• EXERCISE OBJECTIVE
Search the entries for the word "should". Copy every line that holds it.
------ PROVIDED DATA
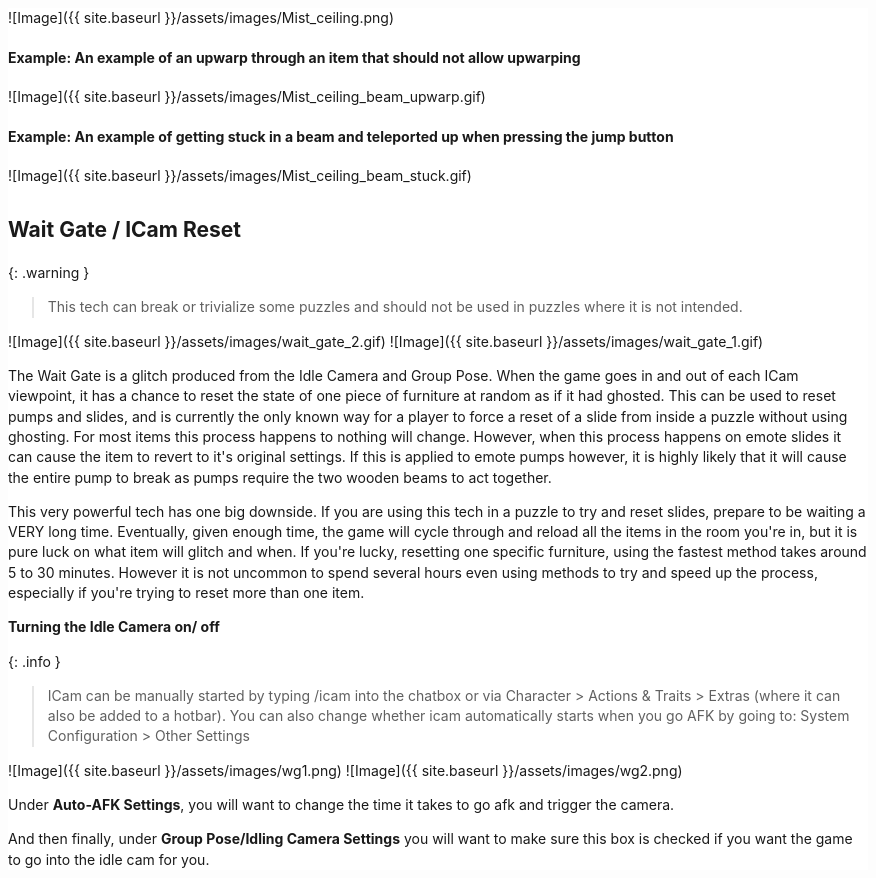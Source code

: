 ![Image]({{ site.baseurl }}/assets/images/Mist_ceiling.png)

#### Example: An example of an upwarp through an item that should not allow upwarping

![Image]({{ site.baseurl }}/assets/images/Mist_ceiling_beam_upwarp.gif)

#### Example: An example of getting stuck in a beam and teleported up when pressing the jump button

![Image]({{ site.baseurl }}/assets/images/Mist_ceiling_beam_stuck.gif)

## Wait Gate / ICam Reset

{: .warning }

> This tech can break or trivialize some puzzles and should not be used in puzzles where it is not intended.

![Image]({{ site.baseurl }}/assets/images/wait_gate_2.gif) ![Image]({{ site.baseurl }}/assets/images/wait_gate_1.gif)

The Wait Gate is a glitch produced from the Idle Camera and Group Pose. When the game goes in and out of each ICam viewpoint, it has a chance to reset the state of one piece of furniture at random as if it had ghosted. This can be used to reset pumps and slides, and is currently the only known way for a player to force a reset of a slide from inside a puzzle without using ghosting. For most items this process happens to nothing will change. However, when this process happens on emote slides it can cause the item to revert to it's original settings. If this is applied to emote pumps however, it is highly likely that it will cause the entire pump to break as pumps require the two wooden beams to act together.

This very powerful tech has one big downside. If you are using this tech in a puzzle to try and reset slides, prepare to be waiting a VERY long time. Eventually, given enough time, the game will cycle through and reload all the items in the room you're in, but it is pure luck on what item will glitch and when. If you're lucky, resetting one specific furniture, using the fastest method takes around 5 to 30 minutes. However it is not uncommon to spend several hours even using methods to try and speed up the process, especially if you're trying to reset more than one item.

**Turning the Idle Camera on/ off**

{: .info }

> ICam can be manually started by typing /icam into the chatbox or via Character > Actions & Traits > Extras (where it can also be added to a hotbar).
> You can also change whether icam automatically starts when you go AFK by going to:
> System Configuration > Other Settings

![Image]({{ site.baseurl }}/assets/images/wg1.png) ![Image]({{ site.baseurl }}/assets/images/wg2.png)

Under **Auto-AFK Settings**, you will want to change the time it takes to go afk and trigger the camera.

And then finally, under **Group Pose/Idling Camera Settings** you will want to make sure this box is checked if you want the game to go into the idle cam for you.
------------
• TASK RESPONSE
#### Example: An example of an upwarp through an item that should not allow upwarping
> This tech can break or trivialize some puzzles and should not be used in puzzles where it is not intended.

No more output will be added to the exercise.